By Veronica Chavez
Photo courtesy of The All-Nite Images.
Two dollars and 85 cents; that’s how much the hourly pay increase for minimum-wage earners in the US would be if Congress passed the Fair Minimum Wage Act.
Introduced in 2013 by a group of Democrats, the Fair Minimum Wage Act proposes to increase the minimum wage for federally funded workers from $7.25 an hour to $10.10. The wage would rise in increments from $7.25 to $8.20 in the first year, to $9.15 the year after, and $10.10 in the third. The proposed act would also raise the hourly base for workers paid in tips.
As reported by CNN, the Economic Policy Institute believes that in addition to minimum wage workers, millions more could indirectly benefit from employers adjusting pay scales in proportion to a wage increase.
In 2014, 600 economists signed a letter addressed to President Obama and key Congress officials urging them to pass the Fair Minimum Wage Act. These signers also urged the politicians to index the wage to protect it from inflation. Despite the strong backing by these economists–a group that includes seven Nobel laureates and several former Obama and Clinton Admministration economists–the proposal has not garnered adequate traction within Congress to pass.
Those against increasing wages identify a number of reasons why they believe the change would negatively affect businesses. For one, the extra expense may discourage employers from hiring more people. Employers might feel influenced to reduce the hours of their existing staff members. Additionally, prices may rise for consumers when employers try to compensate for the additional expenditure.
Advocates for a higher wage see the situation in a different light. They argue that boosting wages will actually lower turnover and increase employee morale, ultimately leading to a higher level of productivity. Supporters also point out that increasing payment for minimum-wage earners will not only make it easier for them to make ends meet, but essentially give them more spending money to put back into the economy. Their additional spending would increase demand and job growth.
On Jan 1, 2014, wages increased in 13 states and four cities in the US. New York and Rhode Island raised their wages by 75 cents to $8 an hour while New Jersey raised their wages by $1 to $8.25 an hour. Most of the other increases were less than 15 cents per hour.

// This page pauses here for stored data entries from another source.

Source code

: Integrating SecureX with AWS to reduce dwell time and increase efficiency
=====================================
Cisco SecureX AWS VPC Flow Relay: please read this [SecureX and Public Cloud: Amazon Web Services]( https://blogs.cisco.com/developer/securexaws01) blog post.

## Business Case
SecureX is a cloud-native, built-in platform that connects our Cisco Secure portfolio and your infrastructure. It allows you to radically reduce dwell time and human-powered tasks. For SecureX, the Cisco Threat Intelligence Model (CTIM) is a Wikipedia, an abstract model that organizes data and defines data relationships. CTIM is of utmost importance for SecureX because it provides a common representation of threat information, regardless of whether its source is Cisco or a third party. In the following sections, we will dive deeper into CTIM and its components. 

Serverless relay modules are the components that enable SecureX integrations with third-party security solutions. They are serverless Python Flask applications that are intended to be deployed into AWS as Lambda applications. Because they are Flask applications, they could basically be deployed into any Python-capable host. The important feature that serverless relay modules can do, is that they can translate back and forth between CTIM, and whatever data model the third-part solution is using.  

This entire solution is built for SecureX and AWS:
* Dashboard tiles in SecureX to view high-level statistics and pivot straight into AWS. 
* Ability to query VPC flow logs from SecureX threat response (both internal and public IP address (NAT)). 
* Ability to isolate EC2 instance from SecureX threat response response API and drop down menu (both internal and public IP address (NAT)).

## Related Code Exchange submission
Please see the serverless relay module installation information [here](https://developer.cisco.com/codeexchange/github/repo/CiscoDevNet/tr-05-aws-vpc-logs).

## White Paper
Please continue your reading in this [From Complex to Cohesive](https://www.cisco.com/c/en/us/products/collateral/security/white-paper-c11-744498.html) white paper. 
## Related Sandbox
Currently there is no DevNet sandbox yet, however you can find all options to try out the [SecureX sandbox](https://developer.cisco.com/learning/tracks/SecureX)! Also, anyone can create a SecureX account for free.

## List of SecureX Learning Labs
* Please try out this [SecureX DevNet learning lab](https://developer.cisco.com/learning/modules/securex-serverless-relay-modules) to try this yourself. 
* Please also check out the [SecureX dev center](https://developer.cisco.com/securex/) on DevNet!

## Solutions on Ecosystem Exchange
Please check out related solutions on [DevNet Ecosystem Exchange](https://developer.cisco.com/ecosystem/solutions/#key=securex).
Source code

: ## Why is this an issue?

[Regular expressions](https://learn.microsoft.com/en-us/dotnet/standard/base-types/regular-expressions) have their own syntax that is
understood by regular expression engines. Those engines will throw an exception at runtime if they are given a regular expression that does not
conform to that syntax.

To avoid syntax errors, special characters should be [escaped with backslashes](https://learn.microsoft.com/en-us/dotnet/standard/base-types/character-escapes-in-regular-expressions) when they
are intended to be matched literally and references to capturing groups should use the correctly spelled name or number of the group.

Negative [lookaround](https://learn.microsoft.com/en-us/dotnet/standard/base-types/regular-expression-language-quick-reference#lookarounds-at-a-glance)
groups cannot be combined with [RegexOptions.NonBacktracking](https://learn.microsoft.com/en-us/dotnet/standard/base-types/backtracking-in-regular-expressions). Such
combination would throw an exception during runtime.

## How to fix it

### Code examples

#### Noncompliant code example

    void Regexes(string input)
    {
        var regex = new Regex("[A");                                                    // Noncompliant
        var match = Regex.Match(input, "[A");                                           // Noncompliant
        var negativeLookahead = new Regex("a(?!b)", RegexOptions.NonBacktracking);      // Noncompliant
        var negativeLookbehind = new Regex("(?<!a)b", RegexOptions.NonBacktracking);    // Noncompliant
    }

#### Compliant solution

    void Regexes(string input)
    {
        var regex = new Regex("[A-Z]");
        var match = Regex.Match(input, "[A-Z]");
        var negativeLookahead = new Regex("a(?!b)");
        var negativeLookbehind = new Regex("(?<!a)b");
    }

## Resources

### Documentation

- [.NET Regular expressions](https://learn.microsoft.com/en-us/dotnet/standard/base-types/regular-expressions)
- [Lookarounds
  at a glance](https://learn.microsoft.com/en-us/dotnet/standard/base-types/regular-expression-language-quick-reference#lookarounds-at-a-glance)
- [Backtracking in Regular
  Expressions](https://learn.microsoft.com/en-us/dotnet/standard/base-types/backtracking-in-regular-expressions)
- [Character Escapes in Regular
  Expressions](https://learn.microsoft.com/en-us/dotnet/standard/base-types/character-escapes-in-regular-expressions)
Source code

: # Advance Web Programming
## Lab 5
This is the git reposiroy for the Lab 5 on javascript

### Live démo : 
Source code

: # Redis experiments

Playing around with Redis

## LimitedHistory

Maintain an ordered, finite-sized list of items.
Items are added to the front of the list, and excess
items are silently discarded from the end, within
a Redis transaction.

A notable wage increase took place in Seattle. Voters approved a raise to $15 per hour for many workers in SeaTac, a small town in Washington in which the focal point is the Seattle-Tacoma airport. In addition to increased wages in the tiny town, Seattle’s mayor-elect said he also plans to raise the city’s minimum wage.
Across the country, fast food workers from places such as McDonald’s, Wendy’s, and Burger King are demanding $15 per hour. Currently, workers at fast food institutions make an average of $9 an hour. Full time minimum-wage earners claim they are not earning enough to make ends meet without enrolling in public aid programs such as food stamps and welfare. The University of California Berkeley Labor Center and University of Illinois published a study which measured that 52 percent of families of fast food workers receive assistance from public programs. Such programs include Medicaid, food stamps, the Earned Income Tax Credit, and Temporary Assistance for Needy Families.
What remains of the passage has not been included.